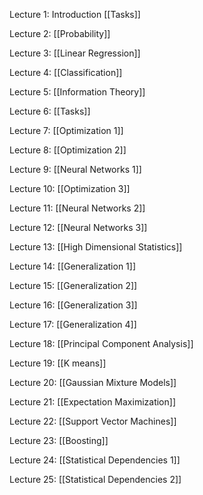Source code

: Lecture 1: Introduction [[Tasks]]

Lecture 2:  [[Probability]]

Lecture 3: [[Linear Regression]]

Lecture 4: [[Classification]]

Lecture 5: [[Information Theory]]

Lecture 6: [[Tasks]]

Lecture 7: [[Optimization 1]]

Lecture 8: [[Optimization 2]]

Lecture 9: [[Neural Networks 1]]

Lecture 10: [[Optimization 3]]

Lecture 11: [[Neural Networks 2]]

Lecture 12: [[Neural Networks 3]]

Lecture 13: [[High Dimensional Statistics]]

Lecture 14: [[Generalization 1]]

Lecture 15: [[Generalization 2]]

Lecture 16: [[Generalization 3]]

Lecture 17: [[Generalization 4]]

Lecture 18: [[Principal Component Analysis]]

Lecture 19: [[K means]]

Lecture 20: [[Gaussian Mixture Models]]

Lecture 21: [[Expectation Maximization]]

Lecture 22: [[Support Vector Machines]]

Lecture 23: [[Boosting]]

Lecture 24: [[Statistical Dependencies 1]]

Lecture 25: [[Statistical Dependencies 2]]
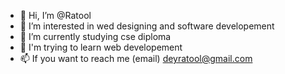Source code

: - 👋 Hi, I’m @Ratool
- 👀 I’m interested in wed designing and software developement
- 🌱 I’m currently studying cse diploma
- 💞 I'm trying to learn web developement
- 📫 If you want to reach me (email) deyratool@gmail.com
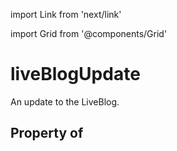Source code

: import Link from 'next/link'
  
import Grid from '@components/Grid'

# liveBlogUpdate

An update to the LiveBlog.

## Property of



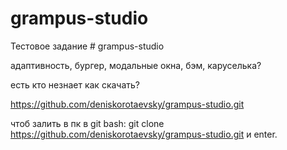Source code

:# grampus-studio

Тестовое задание # grampus-studio

адаптивность, бургер, модальные окна, бэм, каруселька? 

есть кто незнает как скачать?

https://github.com/deniskorotaevsky/grampus-studio.git

чтоб залить в пк в git bash: git clone https://github.com/deniskorotaevsky/grampus-studio.git и enter.
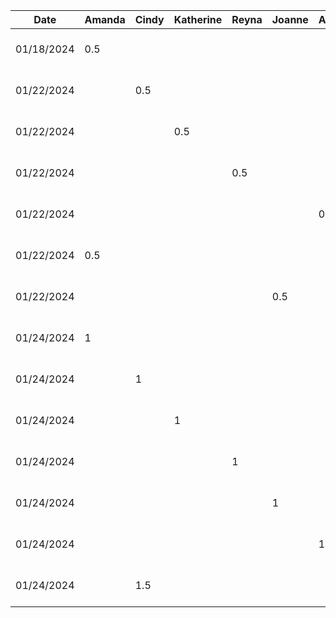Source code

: Date | Amanda | Cindy | Katherine | Reyna | Joanne | Anthony | Task
--- | --- | --- | --- | --- |--- |--- |---
01/18/2024 | 0.5 | | | | | | Set up GitHub repo
01/22/2024 | | 0.5 | | | | | Contribute to project proposal
01/22/2024 | | | 0.5 | | | | Contribute to project proposal
01/22/2024 | | | | 0.5 | | | Contribute to project proposal
01/22/2024 | | | | | | 0.5 | Contribute to project proposal
01/22/2024 | 0.5 | | | | | | Contribute to project proposal
01/22/2024 | | | | | 0.5 | | Contribute to project proposal
01/24/2024 | 1 | | | | | | Project proposal outline
01/24/2024 | | 1 | | | | | Project proposal outline
01/24/2024 | | | 1 | | | | Project proposal outline
01/24/2024 | | | | 1 | | | Project proposal outline
01/24/2024 | | | | | 1 | | Project proposal outline
01/24/2024 | | | | | | 1 | Project proposal outline
01/24/2024 | | 1.5 | | | | | Project proposal intro draft
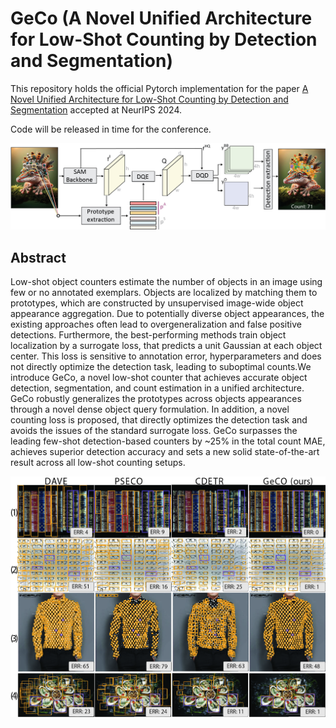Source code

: # GeCo (A Novel Unified Architecture for Low-Shot Counting by Detection and Segmentation)

This repository holds the official Pytorch implementation for the paper [A Novel Unified Architecture for Low-Shot Counting by Detection and Segmentation](https://arxiv.org/pdf/2409.18686) accepted at NeurIPS 2024.

Code will be released in time for the conference.

![](material/architecture.jpg)


## Abstract
Low-shot object counters estimate the number of objects in an image using few or no annotated exemplars. Objects are localized by matching them to prototypes, which are constructed by unsupervised image-wide object appearance aggregation. Due to potentially diverse object appearances, the existing approaches often lead to overgeneralization and false positive detections. 
Furthermore, the best-performing methods train object localization by a surrogate loss, that predicts a unit Gaussian at each object center. This loss is sensitive to annotation error, hyperparameters and does not directly optimize the detection task, leading to suboptimal counts.We introduce GeCo, a novel low-shot counter that achieves accurate object detection, segmentation, and count estimation in a unified architecture. GeCo robustly generalizes the prototypes across objects appearances through a novel dense object query formulation. In addition, a novel counting loss is proposed, that directly optimizes the detection task and avoids the issues of the standard surrogate loss. GeCo surpasses the leading few-shot detection-based counters by ~25\% in the total count MAE, achieves superior detection accuracy and sets a new solid state-of-the-art result across all low-shot counting setups. 

![](material/qualitative.jpg)
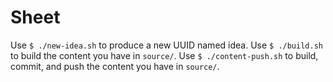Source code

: # Sheet

Use `$ ./new-idea.sh` to produce a new UUID named idea.
Use `$ ./build.sh` to build the content you have in `source/`.
Use `$ ./content-push.sh` to build, commit, and push the content you have in `source/`.
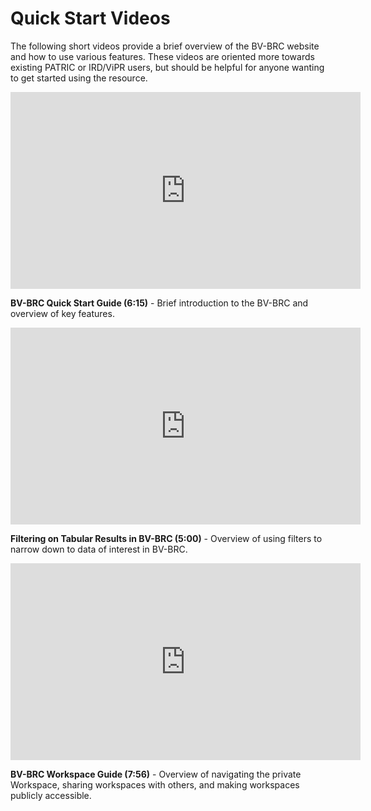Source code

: # Quick Start Videos

The following short videos provide a brief overview of the BV-BRC website and how to use various features. These videos are oriented more towards existing PATRIC or IRD/ViPR users, but should be helpful for anyone wanting to get started using the resource.

<iframe width="560" height="315" src="https://www.youtube.com/embed/Rb3d6fJ1Yxo" title="YouTube video player" frameborder="0" allow="accelerometer; autoplay; clipboard-write; encrypted-media; gyroscope; picture-in-picture" allowfullscreen></iframe>

**BV-BRC Quick Start Guide (6:15)** - Brief introduction to the BV-BRC and overview of key features.





<iframe width="560" height="315" src="https://www.youtube.com/embed/q-UBdYnizN0" title="YouTube video player" frameborder="0" allow="accelerometer; autoplay; clipboard-write; encrypted-media; gyroscope; picture-in-picture" allowfullscreen></iframe>

**Filtering on Tabular Results in BV-BRC (5:00)** - Overview of using filters to narrow down to data of interest in BV-BRC.



<iframe width="560" height="315" src="https://www.youtube.com/embed/7-ypDbAhqiM" title="YouTube video player" frameborder="0" allow="accelerometer; autoplay; clipboard-write; encrypted-media; gyroscope; picture-in-picture" allowfullscreen></iframe>

**BV-BRC Workspace Guide (7:56)** - Overview of navigating the private Workspace, sharing workspaces with others, and making workspaces publicly accessible.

== == ==

(Activity):
State, as a bare number, how many lines of the material include the string "title".

(Answer to this task):
3